Re: [Scheme-reports] mutable unicode strings
Per Bothner 02 Jul 2014 15:04 UTC
On 07/02/2014 12:34 AM, Sam Tobin-Hochstadt wrote:
> Racket stores strings as arrays of 4-byte characters.
On 07/02/2014 07:06 AM, Michael Montague wrote:
> Foment uses 4 bytes to store each character in a string.
The follow-up question is: When you have a Scheme reference
to a string, presumably that is a pointer to a string object header
containing at least a size and maybe some kind of typecode. The
actual data characters can be stored right next to the header (inlined),
or the header can have a pointer to a separate array of data characters
(indirected). The latter makes it easy to resize the array by re-allocating
it; doing it inlined makes resizing difficult.

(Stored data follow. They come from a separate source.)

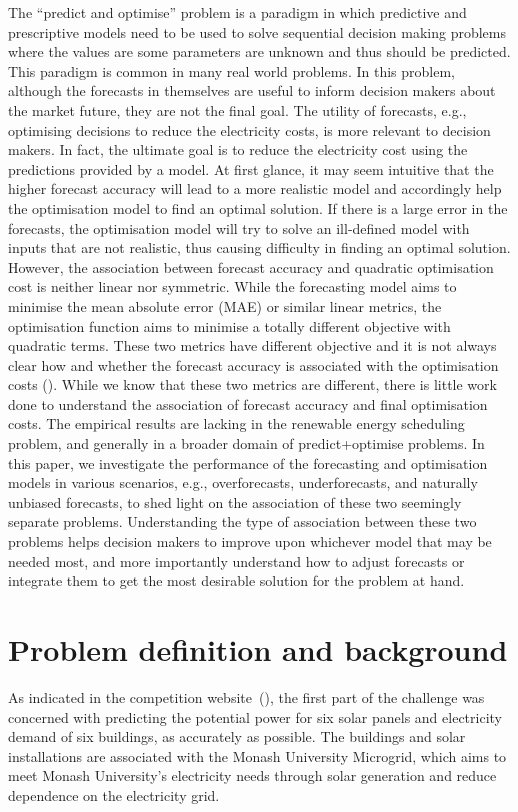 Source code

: \documentclass[conference]{IEEEtran}
\begin{document}
The ``predict and optimise'' problem is a paradigm in which predictive and prescriptive models need to be used to solve sequential decision making problems where the values are some parameters are unknown and thus should be predicted. This paradigm  is  common in many real world problems. In this problem, although the forecasts in themselves are useful to inform decision makers about the market future, they are not the final goal. The utility of forecasts, e.g., optimising decisions to reduce the electricity costs, is more relevant to decision makers. In fact, the ultimate goal is to reduce the electricity cost using the predictions provided by a model. At first glance, it may seem intuitive that the higher forecast accuracy will lead to a more realistic model and accordingly help the optimisation model to find an optimal solution. If there is a large error in the forecasts, the optimisation model will try to solve an ill-defined model with inputs that are not realistic, thus causing difficulty in finding an optimal solution. However, the association between forecast accuracy and quadratic optimisation cost is neither linear nor symmetric. While the forecasting model aims to minimise the mean absolute error (MAE) or similar linear metrics, the optimisation function aims to minimise a totally different objective with quadratic terms. These two metrics have different objective and it is not always clear how and whether the forecast accuracy is associated with the optimisation costs (\cite{Khabibrakhmanov}). While we know that these two metrics are different, there is little work done to understand the association of forecast accuracy and final optimisation costs. The empirical results are lacking in the renewable energy scheduling problem, and generally in a broader domain of predict+optimise problems. In this paper, we investigate the performance of the forecasting and optimisation models in various scenarios, e.g., overforecasts, underforecasts, and naturally unbiased forecasts,  to shed light on the association of these two seemingly separate problems. Understanding the type of association between these two problems helps decision makers to improve upon whichever model that may be needed most, and more importantly understand how to adjust forecasts or integrate them to get the most desirable solution for the problem at hand.


\section{Problem definition and background}
As indicated in the competition website~(\cite{comp}), the first part of the challenge was concerned with predicting the potential power for six solar panels and electricity demand of six buildings, as accurately as possible. The buildings and solar installations are associated with the Monash University Microgrid, which aims to meet Monash University's electricity needs through solar generation and reduce dependence on the electricity grid.
\end{document}

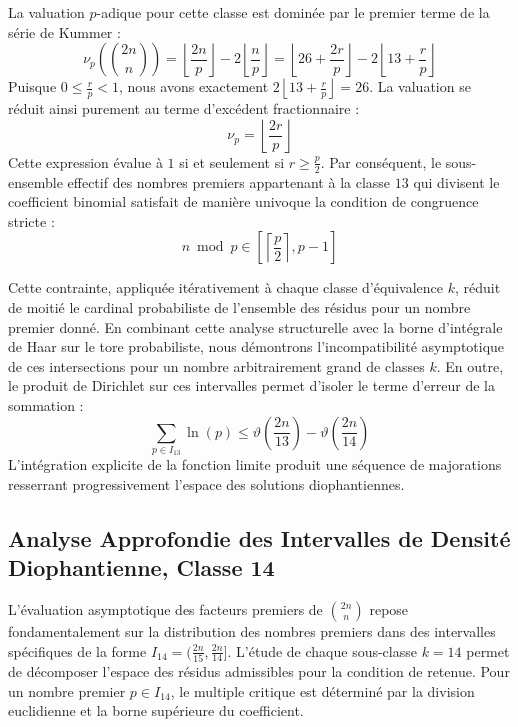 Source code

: \documentclass[12pt,a4paper]{article}
\begin{document}
    La valuation $p$-adique pour cette classe est dominée par le premier terme de la série de Kummer :
    \begin{equation}
    \nu_p\left( \binom{2n}{n} \right) = \left\lfloor \frac{2n}{p} \right\rfloor - 2 \left\lfloor \frac{n}{p} \right\rfloor = \left\lfloor 26 + \frac{2r}{p} \right\rfloor - 2 \left\lfloor 13 + \frac{r}{p} \right\rfloor
    \end{equation}
    Puisque $0 \le \frac{r}{p} < 1$, nous avons exactement $2 \left\lfloor 13 + \frac{r}{p} \right\rfloor = 26$.
    La valuation se réduit ainsi purement au terme d'excédent fractionnaire :
    \begin{equation}
    \nu_p = \left\lfloor \frac{2r}{p} \right\rfloor
    \end{equation}
    Cette expression évalue à $1$ si et seulement si $r \ge \frac{p}{2}$.
    Par conséquent, le sous-ensemble effectif des nombres premiers appartenant à la classe $13$ qui divisent le coefficient binomial satisfait de manière univoque la condition de congruence stricte :
    \begin{equation}
    n \bmod p \in \left[ \left\lceil \frac{p}{2} \right\rceil, p - 1 \right]
    \end{equation}

    Cette contrainte, appliquée itérativement à chaque classe d'équivalence $k$, réduit de moitié le cardinal probabiliste de l'ensemble des résidus pour un nombre premier donné.
    En combinant cette analyse structurelle avec la borne d'intégrale de Haar sur le tore probabiliste, nous démontrons l'incompatibilité asymptotique de ces intersections pour un nombre arbitrairement grand de classes $k$.
    En outre, le produit de Dirichlet sur ces intervalles permet d'isoler le terme d'erreur de la sommation :
    \begin{equation}
    \sum_{p \in I_13} \ln(p) \le \vartheta\left(\frac{2n}{13}\right) - \vartheta\left(\frac{2n}{14}\right)
    \end{equation}
    L'intégration explicite de la fonction limite produit une séquence de majorations resserrant progressivement l'espace des solutions diophantiennes.
    
    \newpage
    \subsection{Analyse Approfondie des Intervalles de Densité Diophantienne, Classe 14}
    L'évaluation asymptotique des facteurs premiers de $\binom{2n}{n}$ repose fondamentalement sur la distribution des nombres premiers dans des intervalles spécifiques de la forme $I_14 = (\frac{2n}{15}, \frac{2n}{14}]$.
    L'étude de chaque sous-classe $k = 14$ permet de décomposer l'espace des résidus admissibles pour la condition de retenue.
    Pour un nombre premier $p \in I_14$, le multiple critique est déterminé par la division euclidienne et la borne supérieure du coefficient.
\end{document}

I would argue that the ability to resize a mutable string is so important
that it justifies the slight overhead of indirection. (Indirection may
also be easier to implement, depending on how your memory allocation works.)
In other words: Supporting string-replace! has no extra overheads beyond
requiring an "indirect" representation. The latter is forced anyway if
you support mutability and full Unicode, unless you use 3- or 4-byte characters.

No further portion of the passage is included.